■ YOUR TASK
Below are records; report the number of lines in them that include the word "License", with no other text.
BEGIN DATA TO EXAMINE
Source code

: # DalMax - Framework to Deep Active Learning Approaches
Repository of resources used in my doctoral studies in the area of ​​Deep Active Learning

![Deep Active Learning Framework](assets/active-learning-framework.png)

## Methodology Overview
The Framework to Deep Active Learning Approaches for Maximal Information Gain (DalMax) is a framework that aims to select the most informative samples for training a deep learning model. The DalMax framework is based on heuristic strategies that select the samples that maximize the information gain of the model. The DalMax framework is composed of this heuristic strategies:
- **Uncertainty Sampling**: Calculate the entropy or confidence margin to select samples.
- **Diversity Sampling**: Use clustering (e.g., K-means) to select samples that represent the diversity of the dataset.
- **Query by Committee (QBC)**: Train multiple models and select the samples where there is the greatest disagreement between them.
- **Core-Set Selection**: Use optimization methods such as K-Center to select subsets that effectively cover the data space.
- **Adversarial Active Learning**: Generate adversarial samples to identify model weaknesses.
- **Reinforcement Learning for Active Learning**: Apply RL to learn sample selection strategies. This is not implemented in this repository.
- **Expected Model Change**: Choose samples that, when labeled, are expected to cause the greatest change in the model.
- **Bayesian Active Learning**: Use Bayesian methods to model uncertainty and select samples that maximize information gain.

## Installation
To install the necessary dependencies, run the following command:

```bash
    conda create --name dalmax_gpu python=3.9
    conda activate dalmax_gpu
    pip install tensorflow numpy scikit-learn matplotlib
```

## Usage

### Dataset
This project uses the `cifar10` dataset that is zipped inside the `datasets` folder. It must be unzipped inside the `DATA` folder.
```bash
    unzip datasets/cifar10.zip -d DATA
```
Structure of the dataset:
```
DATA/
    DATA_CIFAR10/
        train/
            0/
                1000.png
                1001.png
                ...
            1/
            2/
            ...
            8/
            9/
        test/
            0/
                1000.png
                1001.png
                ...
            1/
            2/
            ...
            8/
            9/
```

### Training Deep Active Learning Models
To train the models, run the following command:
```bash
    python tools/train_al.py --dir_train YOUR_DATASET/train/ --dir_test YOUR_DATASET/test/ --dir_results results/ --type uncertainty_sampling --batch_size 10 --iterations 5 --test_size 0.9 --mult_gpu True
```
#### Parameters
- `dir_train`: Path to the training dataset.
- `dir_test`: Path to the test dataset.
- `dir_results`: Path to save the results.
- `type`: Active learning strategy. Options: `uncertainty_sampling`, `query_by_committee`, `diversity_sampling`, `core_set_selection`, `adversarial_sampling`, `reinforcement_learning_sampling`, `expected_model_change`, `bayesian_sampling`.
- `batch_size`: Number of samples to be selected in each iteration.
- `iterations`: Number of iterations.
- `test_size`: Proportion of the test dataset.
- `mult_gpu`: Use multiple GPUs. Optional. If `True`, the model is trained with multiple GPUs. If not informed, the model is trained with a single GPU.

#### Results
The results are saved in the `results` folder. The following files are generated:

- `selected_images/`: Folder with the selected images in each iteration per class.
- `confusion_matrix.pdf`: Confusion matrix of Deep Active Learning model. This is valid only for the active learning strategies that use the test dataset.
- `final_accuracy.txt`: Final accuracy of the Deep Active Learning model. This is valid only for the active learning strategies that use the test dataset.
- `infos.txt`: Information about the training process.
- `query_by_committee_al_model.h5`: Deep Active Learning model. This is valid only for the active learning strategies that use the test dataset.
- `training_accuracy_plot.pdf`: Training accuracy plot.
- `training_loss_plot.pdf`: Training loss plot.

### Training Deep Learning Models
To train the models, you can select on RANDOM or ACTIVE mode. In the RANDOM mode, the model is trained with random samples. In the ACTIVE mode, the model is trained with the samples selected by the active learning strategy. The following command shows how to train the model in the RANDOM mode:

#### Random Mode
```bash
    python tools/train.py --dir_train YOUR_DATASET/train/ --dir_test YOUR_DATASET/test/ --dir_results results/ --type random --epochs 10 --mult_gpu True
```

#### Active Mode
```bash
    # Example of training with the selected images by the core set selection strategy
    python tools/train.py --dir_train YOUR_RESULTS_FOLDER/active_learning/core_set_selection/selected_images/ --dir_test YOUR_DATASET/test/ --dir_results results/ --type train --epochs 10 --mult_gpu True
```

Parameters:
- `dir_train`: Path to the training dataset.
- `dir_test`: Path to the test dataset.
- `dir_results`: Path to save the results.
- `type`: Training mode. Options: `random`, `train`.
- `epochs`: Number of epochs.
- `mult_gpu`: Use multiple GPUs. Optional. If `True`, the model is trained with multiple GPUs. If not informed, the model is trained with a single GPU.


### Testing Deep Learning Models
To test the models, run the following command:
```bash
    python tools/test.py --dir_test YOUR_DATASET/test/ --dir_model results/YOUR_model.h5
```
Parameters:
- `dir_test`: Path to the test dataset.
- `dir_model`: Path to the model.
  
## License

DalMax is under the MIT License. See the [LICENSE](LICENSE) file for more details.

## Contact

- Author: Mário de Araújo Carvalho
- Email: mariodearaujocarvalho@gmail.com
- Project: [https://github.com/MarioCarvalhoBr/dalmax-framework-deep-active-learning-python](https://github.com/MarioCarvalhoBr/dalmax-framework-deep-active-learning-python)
END DATA TO EXAMINE
■ EXERCISE SOLUTION
2